Foster v. Armendo

26 Mass. L. Rptr. 406
CourtMassachusetts Superior Court
DecidedJanuary 13, 2010
DocketNo. 200401504A
StatusPublished

This text of 26 Mass. L. Rptr. 406 (Foster v. Armendo) is published on Counsel Stack Legal Research, covering Massachusetts Superior Court primary law. Counsel Stack provides free access to over 12 million legal documents including statutes, case law, regulations, and constitutions.

Bluebook
Foster v. Armendo, 26 Mass. L. Rptr. 406 (Mass. Ct. App. 2010).

Opinion

Agnes, Peter W., J.

INTRODUCTION

The plaintiff, Ernest W. Foster, Jr. (“Foster”), filed this action seeking judicial review of a decision of the Worcester Zoning Board of Appeals (the “Board”) pursuant to G.L.c. 40A, §17. This matter is before the court on the defendants’ motion for summary judgment. For the following reasons, the defendants’ motion is ALLOWED.

BACKGROUND

The undisputed facts and the disputed facts viewed in the light most favorable to Foster, the non-moving party are as follows.

Prior to the events giving rise to the current litigation, Foster owned property located at 510 Cambridge Street - 4 McKeon Road, Worcester, Massachusetts (the “Locus”). In 1983, Foster obtained a permit to convert the Locus from a vacant school to a multifamily dwelling. The Locus was then and is presently located in a zoning district designated as BL-1, in which multifamily dwellings are permitted without a special permit.2 College Square Realty Trust (“College Square Trust”) (of which the defendant Dennis B. Clair is trustee) currently owns the Locus. Foster presently owns property located at 10 McKeon Road, Worcester, Massachusetts, that abuts the Locus, as well as a three-family house located at 513 Cambridge Street, across the street from the Locus.

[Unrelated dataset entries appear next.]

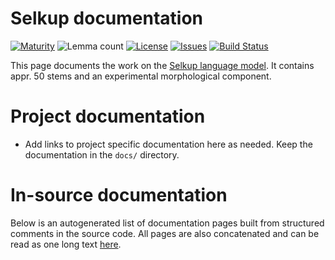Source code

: # Selkup documentation

[![Maturity](https://img.shields.io/endpoint?url=https%3A%2F%2Fraw.githubusercontent.com%2Fgiellalt%2Flang-sel%2Fgh-pages%2Fmaturity.json)](https://giellalt.github.io/MaturityClassification.html)
![Lemma count](https://img.shields.io/endpoint?url=https%3A%2F%2Fraw.githubusercontent.com%2Fgiellalt%2Flang-sel%2Fgh-pages%2Flemmacount.json)
[![License](https://img.shields.io/github/license/giellalt/lang-sel)](https://github.com/giellalt/lang-sel/blob/main/LICENSE)
[![Issues](https://img.shields.io/github/issues/giellalt/lang-sel)](https://github.com/giellalt/lang-sel/issues)
[![Build Status](https://divvun-tc.giellalt.org/api/github/v1/repository/giellalt/lang-sel/main/badge.svg)](https://github.com/giellalt/lang-sel/actions)

This page documents the work on the [Selkup language model](https://github.com/github/lang-sel). It contains appr. 50 stems and an experimental morphological component.


# Project documentation

* Add links to project specific documentation here as needed. Keep the documentation in the `docs/` directory.

# In-source documentation

Below is an autogenerated list of documentation pages built from structured comments in the source code. All pages are also concatenated and can be read as one long text [here](sel.md).
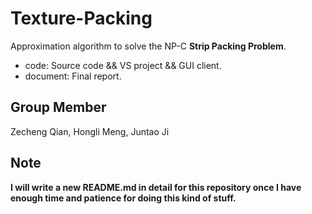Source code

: # Texture-Packing

Approximation algorithm to solve the NP-C **Strip Packing Problem**.

+   code: Source code && VS project && GUI client.
+   document: Final report.



## Group Member

Zecheng Qian, Hongli Meng, Juntao Ji


## Note
**I will write a new README.md in detail for this repository once I have enough time and patience for doing this kind of stuff.**
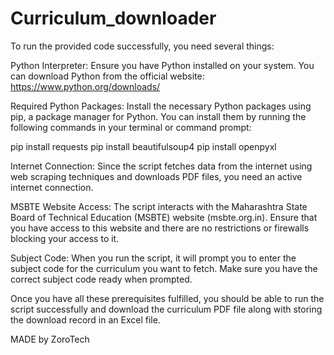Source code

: # Curriculum_downloader
To run the provided code successfully, you need several things:

Python Interpreter: Ensure you have Python installed on your system. You can download Python from the official website: https://www.python.org/downloads/

Required Python Packages: Install the necessary Python packages using pip, a package manager for Python. You can install them by running the following commands in your terminal or command prompt:

pip install requests
pip install beautifulsoup4
pip install openpyxl

Internet Connection: Since the script fetches data from the internet using web scraping techniques and downloads PDF files, you need an active internet connection.

MSBTE Website Access: The script interacts with the Maharashtra State Board of Technical Education (MSBTE) website (msbte.org.in). Ensure that you have access to this website and there are no restrictions or firewalls blocking your access to it.

Subject Code: When you run the script, it will prompt you to enter the subject code for the curriculum you want to fetch. Make sure you have the correct subject code ready when prompted.

Once you have all these prerequisites fulfilled, you should be able to run the script successfully and download the curriculum PDF file along with storing the download record in an Excel file.

MADE by ZoroTech
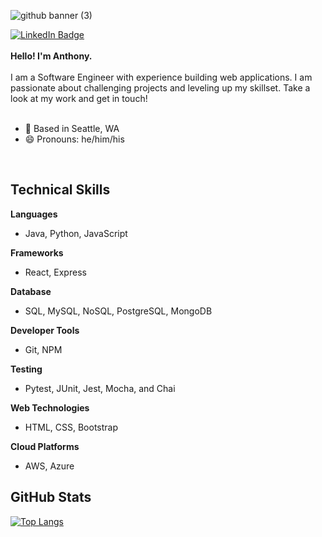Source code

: ![github banner (3)](https://user-images.githubusercontent.com/89106811/151314938-2151cb9b-ec12-4139-8cb3-f756e0413d79.png)

[![LinkedIn Badge](https://img.shields.io/badge/LinkedIn-Profile-informational?style=flat&logo=linkedin&logoColor=white&color=007EC6)](https://www.linkedin.com/in/ajpsyk/)
<br><br>
**Hello! I'm Anthony.**
<br><br>
I am a Software Engineer with experience building web applications. I am passionate about challenging projects and leveling up my skillset. Take a look at my work and get in touch!
<br><br>
- 📍 Based in Seattle, WA
- 😄 Pronouns: he/him/his
<br>

## Technical Skills
**Languages**<br>
- Java, Python, JavaScript

**Frameworks**<br>
- React, Express

**Database**<br>
- SQL, MySQL, NoSQL, PostgreSQL, MongoDB

**Developer Tools**<br>
- Git, NPM

**Testing**<br>
- Pytest, JUnit, Jest, Mocha, and Chai

**Web Technologies**<br>
- HTML, CSS, Bootstrap

**Cloud Platforms**<br>
- AWS, Azure

## GitHub Stats

[![Top Langs](https://github-readme-stats.vercel.app/api/top-langs/?username=ajpsyk&layout=compact)](https://github.com/ajpsyk/github-readme-stats)
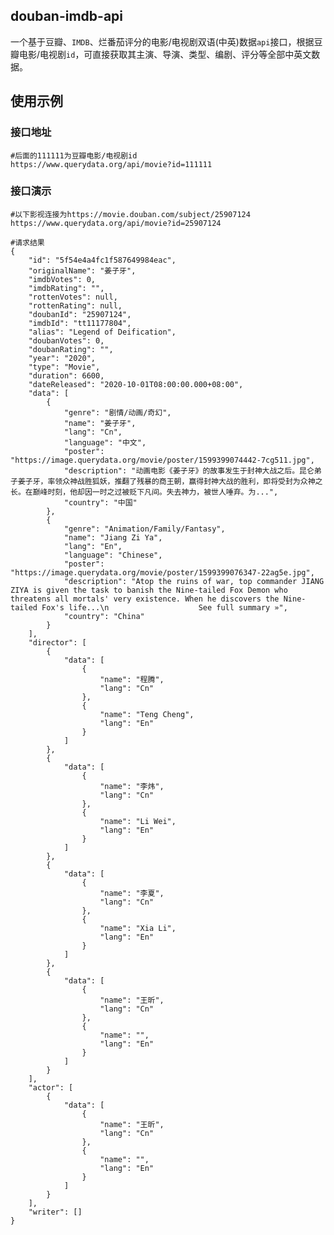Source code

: douban-imdb-api
---------------
一个基于豆瓣、`IMDB`、烂番茄评分的电影/电视剧双语(中英)数据`api`接口，根据豆瓣电影/电视剧`id`，可直接获取其主演、导演、类型、编剧、评分等全部中英文数据。

使用示例
----
### 接口地址

    #后面的111111为豆瓣电影/电视剧id
    https://www.querydata.org/api/movie?id=111111

### 接口演示

    #以下影视连接为https://movie.douban.com/subject/25907124
    https://www.querydata.org/api/movie?id=25907124
    
    #请求结果
    {
        "id": "5f54e4a4fc1f587649984eac",
        "originalName": "姜子牙",
        "imdbVotes": 0,
        "imdbRating": "",
        "rottenVotes": null,
        "rottenRating": null,
        "doubanId": "25907124",
        "imdbId": "tt11177804",
        "alias": "Legend of Deification",
        "doubanVotes": 0,
        "doubanRating": "",
        "year": "2020",
        "type": "Movie",
        "duration": 6600,
        "dateReleased": "2020-10-01T08:00:00.000+08:00",
        "data": [
            {
                "genre": "剧情/动画/奇幻",
                "name": "姜子牙",
                "lang": "Cn",
                "language": "中文",
                "poster": "https://image.querydata.org/movie/poster/1599399074442-7cg511.jpg",
                "description": "动画电影《姜子牙》的故事发生于封神大战之后。昆仑弟子姜子牙，率领众神战胜狐妖，推翻了残暴的商王朝，赢得封神大战的胜利，即将受封为众神之长。在巅峰时刻，他却因一时之过被贬下凡间。失去神力，被世人唾弃。为...",
                "country": "中国"
            },
            {
                "genre": "Animation/Family/Fantasy",
                "name": "Jiang Zi Ya",
                "lang": "En",
                "language": "Chinese",
                "poster": "https://image.querydata.org/movie/poster/1599399076347-22ag5e.jpg",
                "description": "Atop the ruins of war, top commander JIANG ZIYA is given the task to banish the Nine-tailed Fox Demon who threatens all mortals' very existence. When he discovers the Nine-tailed Fox's life...\n                    See full summary »",
                "country": "China"
            }
        ],
        "director": [
            {
                "data": [
                    {
                        "name": "程腾",
                        "lang": "Cn"
                    },
                    {
                        "name": "Teng Cheng",
                        "lang": "En"
                    }
                ]
            },
            {
                "data": [
                    {
                        "name": "李炜",
                        "lang": "Cn"
                    },
                    {
                        "name": "Li Wei",
                        "lang": "En"
                    }
                ]
            },
            {
                "data": [
                    {
                        "name": "李夏",
                        "lang": "Cn"
                    },
                    {
                        "name": "Xia Li",
                        "lang": "En"
                    }
                ]
            },
            {
                "data": [
                    {
                        "name": "王昕",
                        "lang": "Cn"
                    },
                    {
                        "name": "",
                        "lang": "En"
                    }
                ]
            }
        ],
        "actor": [
            {
                "data": [
                    {
                        "name": "王昕",
                        "lang": "Cn"
                    },
                    {
                        "name": "",
                        "lang": "En"
                    }
                ]
            }
        ],
        "writer": []
    }
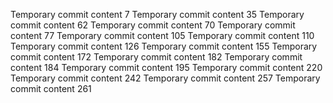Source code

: Temporary commit content 7
Temporary commit content 35
Temporary commit content 62
Temporary commit content 70
Temporary commit content 77
Temporary commit content 105
Temporary commit content 110
Temporary commit content 126
Temporary commit content 155
Temporary commit content 172
Temporary commit content 182
Temporary commit content 184
Temporary commit content 195
Temporary commit content 220
Temporary commit content 242
Temporary commit content 257
Temporary commit content 261
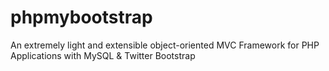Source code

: phpmybootstrap
==============

An extremely light and extensible object-oriented MVC Framework for PHP Applications with MySQL &amp; Twitter Bootstrap
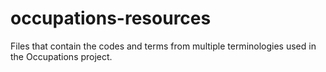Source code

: # occupations-resources
Files that contain the codes and terms from multiple terminologies used in the Occupations project.
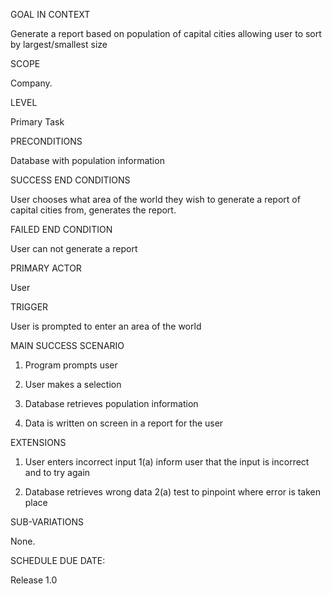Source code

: 

GOAL IN CONTEXT

Generate a report based on population of capital cities allowing user to sort by largest/smallest size

SCOPE

Company.

LEVEL

Primary Task

PRECONDITIONS

Database with population information

SUCCESS END CONDITIONS

User chooses what area of the world they wish to generate a report of capital cities from, generates the report.

FAILED END CONDITION

User can not generate a report

PRIMARY ACTOR

User

TRIGGER

User is prompted to enter an area of the world

MAIN SUCCESS SCENARIO

1. Program prompts user

2. User makes a selection

3. Database retrieves population information

4. Data is written on screen in a report for the user

EXTENSIONS

1. User enters incorrect input
	1(a) inform user that the input is incorrect and to try again

2. Database retrieves wrong data
	2(a) test to pinpoint where error is taken place

SUB-VARIATIONS

None.

SCHEDULE DUE DATE:

Release 1.0


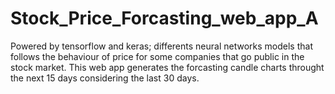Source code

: # Stock_Price_Forcasting_web_app_A
Powered by tensorflow and keras; differents neural networks models that follows the behaviour of price for some companies that go public in the stock market. This web app generates the forcasting candle charts throught the next 15 days considering the last 30 days.

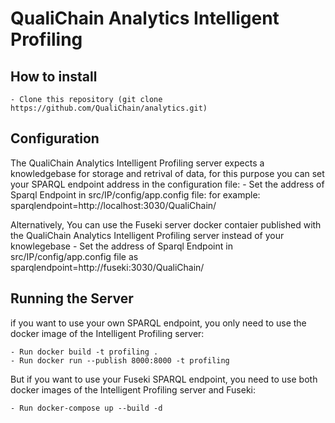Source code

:# QualiChain Analytics Intelligent Profiling

## How to install
    - Clone this repository (git clone https://github.com/QualiChain/analytics.git)

## Configuration
The QualiChain Analytics Intelligent Profiling server expects a knowledgebase for storage and retrival of data, for this purpose you can set your SPARQL endpoint address in the configuration file:
    - Set the address of Sparql Endpoint in src/IP/config/app.config file:
      for example: sparqlendpoint=http://localhost:3030/QualiChain/ 

Alternatively, You can use the Fuseki server docker contaier published with the QualiChain Analytics Intelligent Profiling server instead of your knowlegebase 
    - Set the address of Sparql Endpoint in src/IP/config/app.config file as 
      sparqlendpoint=http://fuseki:3030/QualiChain/ 

## Running the Server
if you want to use your own SPARQL endpoint, you only need to use the docker image of the Intelligent Profiling server:


    - Run docker build -t profiling .
    - Run docker run --publish 8000:8000 -t profiling

But if you want to use your Fuseki SPARQL endpoint, you need to use both docker images of the Intelligent Profiling server and Fuseki:


    - Run docker-compose up --build -d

In February 2004, College Square Trust leased the Locus to the defendant Central Massachusetts Housing Alliance (“CMHA”), which provides housing to homeless families through a contract with the Massachusetts Department of Transitional Assistance (“DTA”). CMHA’s use of the Locus satisfies the DTA’s Request for Responses (“RFR”) for a “Temporary, Emergency Congregate Shelter for Families.” According to Grace Caremark, CHMA’s Executive Director, the “innovative apartment-based program” provides residents with on-site education and support. The Locus contains thirty-five apartments, each with a full bathroom, a full kitchen and one or two bedrooms. Families may reside there for several months.

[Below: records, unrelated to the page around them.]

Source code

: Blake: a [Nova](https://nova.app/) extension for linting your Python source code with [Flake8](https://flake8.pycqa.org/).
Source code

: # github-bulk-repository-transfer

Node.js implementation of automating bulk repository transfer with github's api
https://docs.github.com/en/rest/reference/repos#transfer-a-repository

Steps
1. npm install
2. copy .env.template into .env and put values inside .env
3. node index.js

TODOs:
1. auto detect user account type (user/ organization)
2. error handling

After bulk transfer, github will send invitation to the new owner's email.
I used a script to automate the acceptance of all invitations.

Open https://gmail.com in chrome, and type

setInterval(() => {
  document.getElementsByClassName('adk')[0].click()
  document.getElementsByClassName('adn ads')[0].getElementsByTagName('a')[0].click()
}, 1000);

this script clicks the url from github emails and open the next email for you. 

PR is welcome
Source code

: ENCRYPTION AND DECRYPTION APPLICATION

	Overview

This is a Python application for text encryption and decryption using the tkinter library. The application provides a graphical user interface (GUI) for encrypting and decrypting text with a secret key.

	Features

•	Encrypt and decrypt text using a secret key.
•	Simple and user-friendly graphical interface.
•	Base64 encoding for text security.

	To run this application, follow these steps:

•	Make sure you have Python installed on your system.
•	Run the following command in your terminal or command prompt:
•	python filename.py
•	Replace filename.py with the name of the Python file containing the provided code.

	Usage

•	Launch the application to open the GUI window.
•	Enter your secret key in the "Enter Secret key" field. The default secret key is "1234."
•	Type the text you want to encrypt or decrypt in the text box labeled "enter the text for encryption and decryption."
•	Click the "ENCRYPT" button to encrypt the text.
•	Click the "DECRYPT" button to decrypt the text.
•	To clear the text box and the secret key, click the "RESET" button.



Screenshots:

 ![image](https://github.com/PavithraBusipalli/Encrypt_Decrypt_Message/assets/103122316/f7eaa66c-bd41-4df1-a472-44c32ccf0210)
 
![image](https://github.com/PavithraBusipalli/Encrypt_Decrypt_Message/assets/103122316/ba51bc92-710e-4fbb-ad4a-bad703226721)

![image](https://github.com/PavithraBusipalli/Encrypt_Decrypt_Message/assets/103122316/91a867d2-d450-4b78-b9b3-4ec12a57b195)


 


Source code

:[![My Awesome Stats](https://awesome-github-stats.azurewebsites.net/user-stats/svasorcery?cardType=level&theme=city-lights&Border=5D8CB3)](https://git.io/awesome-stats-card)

On May 26, 2004, Foster requested that the Director of Code Enforcement in Worcester (“Director”) order the CHMA to cease and desist its operations at the Locus as it was operating without a special permit. Foster opposed CHMA’s use of the Locus, because he contended that it constitutes a “temporary shelter” for which a special permit is required.3 The Director denied Foster’s request. Foster then appealed to the Board, which held a public hearing on the matter on June 28, 2004. The Board decided by a vote of 3-2 to approve Foster’s appeal. However, because a super-majority vote (4-1) is required to overturn the Director’s decision, the decision not to investigate the use of the Locus stood.

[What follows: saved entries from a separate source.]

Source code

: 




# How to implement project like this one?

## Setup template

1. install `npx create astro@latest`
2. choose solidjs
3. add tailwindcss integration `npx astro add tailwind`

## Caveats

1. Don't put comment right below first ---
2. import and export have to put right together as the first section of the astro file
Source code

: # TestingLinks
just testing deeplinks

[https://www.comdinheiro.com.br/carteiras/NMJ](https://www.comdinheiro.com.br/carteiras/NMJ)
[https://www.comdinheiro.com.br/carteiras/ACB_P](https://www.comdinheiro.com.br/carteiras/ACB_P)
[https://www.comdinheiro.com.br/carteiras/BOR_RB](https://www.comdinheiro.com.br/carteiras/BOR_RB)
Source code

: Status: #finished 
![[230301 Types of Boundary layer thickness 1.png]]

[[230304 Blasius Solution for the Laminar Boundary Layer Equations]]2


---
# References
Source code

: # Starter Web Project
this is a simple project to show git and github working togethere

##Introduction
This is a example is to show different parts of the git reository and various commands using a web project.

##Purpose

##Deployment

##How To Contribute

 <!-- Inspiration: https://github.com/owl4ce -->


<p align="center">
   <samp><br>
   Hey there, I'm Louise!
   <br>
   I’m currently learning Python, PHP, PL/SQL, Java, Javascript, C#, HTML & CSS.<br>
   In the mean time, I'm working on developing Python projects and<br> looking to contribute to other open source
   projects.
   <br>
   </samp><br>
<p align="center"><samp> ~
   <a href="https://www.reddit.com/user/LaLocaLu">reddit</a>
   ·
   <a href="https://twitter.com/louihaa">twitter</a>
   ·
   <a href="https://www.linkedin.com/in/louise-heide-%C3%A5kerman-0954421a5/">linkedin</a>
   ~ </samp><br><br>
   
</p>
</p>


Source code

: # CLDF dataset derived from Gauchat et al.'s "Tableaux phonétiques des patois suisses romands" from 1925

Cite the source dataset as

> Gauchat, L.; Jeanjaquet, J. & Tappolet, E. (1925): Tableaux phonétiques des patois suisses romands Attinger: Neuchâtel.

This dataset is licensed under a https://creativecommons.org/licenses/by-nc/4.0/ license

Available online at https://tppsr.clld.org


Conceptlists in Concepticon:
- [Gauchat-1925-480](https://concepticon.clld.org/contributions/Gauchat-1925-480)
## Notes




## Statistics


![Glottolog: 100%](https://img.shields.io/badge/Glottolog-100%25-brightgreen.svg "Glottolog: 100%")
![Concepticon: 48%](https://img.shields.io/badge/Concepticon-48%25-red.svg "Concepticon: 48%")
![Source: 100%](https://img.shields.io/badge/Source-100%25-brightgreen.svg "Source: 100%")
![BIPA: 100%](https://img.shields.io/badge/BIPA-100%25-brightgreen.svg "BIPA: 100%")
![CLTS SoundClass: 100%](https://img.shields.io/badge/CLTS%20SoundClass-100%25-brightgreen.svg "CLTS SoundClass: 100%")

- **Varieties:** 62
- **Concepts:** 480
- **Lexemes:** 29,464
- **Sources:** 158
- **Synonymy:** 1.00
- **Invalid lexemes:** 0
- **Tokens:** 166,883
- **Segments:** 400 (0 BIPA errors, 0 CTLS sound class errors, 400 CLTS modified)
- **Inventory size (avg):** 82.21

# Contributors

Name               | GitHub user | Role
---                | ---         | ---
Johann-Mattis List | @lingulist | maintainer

Foster markets his own properties for rental and contends that he has lost rental income due to CHMA’s use of the Locus as a temporary shelter. Foster has also observed children from the Locus trespassing on his properly.

DISCUSSION

Summary judgment will be granted when there are no genuine issues of material fact and the moving party is entitled to judgment as a matter of law. Mass.R.Civ.P. 56(c); Cassesso v. Commissioner of Corr., 390 Mass. 419, 422 (1983). To prevail on its summary judgment motion, the moving party must affirmatively demonstrate the absence of a triable issue, and that the summary judgment record entitles it to a judgment as a matter of law. Pederson v. Time, Inc., 404 Mass. 14, 16-17 (1989). If the moving party does not have the burden of proof at trial, it may demonstrate the absence of a triable issue either by submitting affirmative evidence that negates an essential element of the opponent’s case or “by demonstrating that proof of that element is unlikely to be forthcoming at trial.” Flesner v. Technical Commc’ns Corp., 410 Mass. 805, 809 (1991). “[A]ll evidentiary inferences must be resolved in favor of the [nomnoving party].” Boyd v. National R.R. Passenger Corp., 446 Mass. 540, 544 (2006).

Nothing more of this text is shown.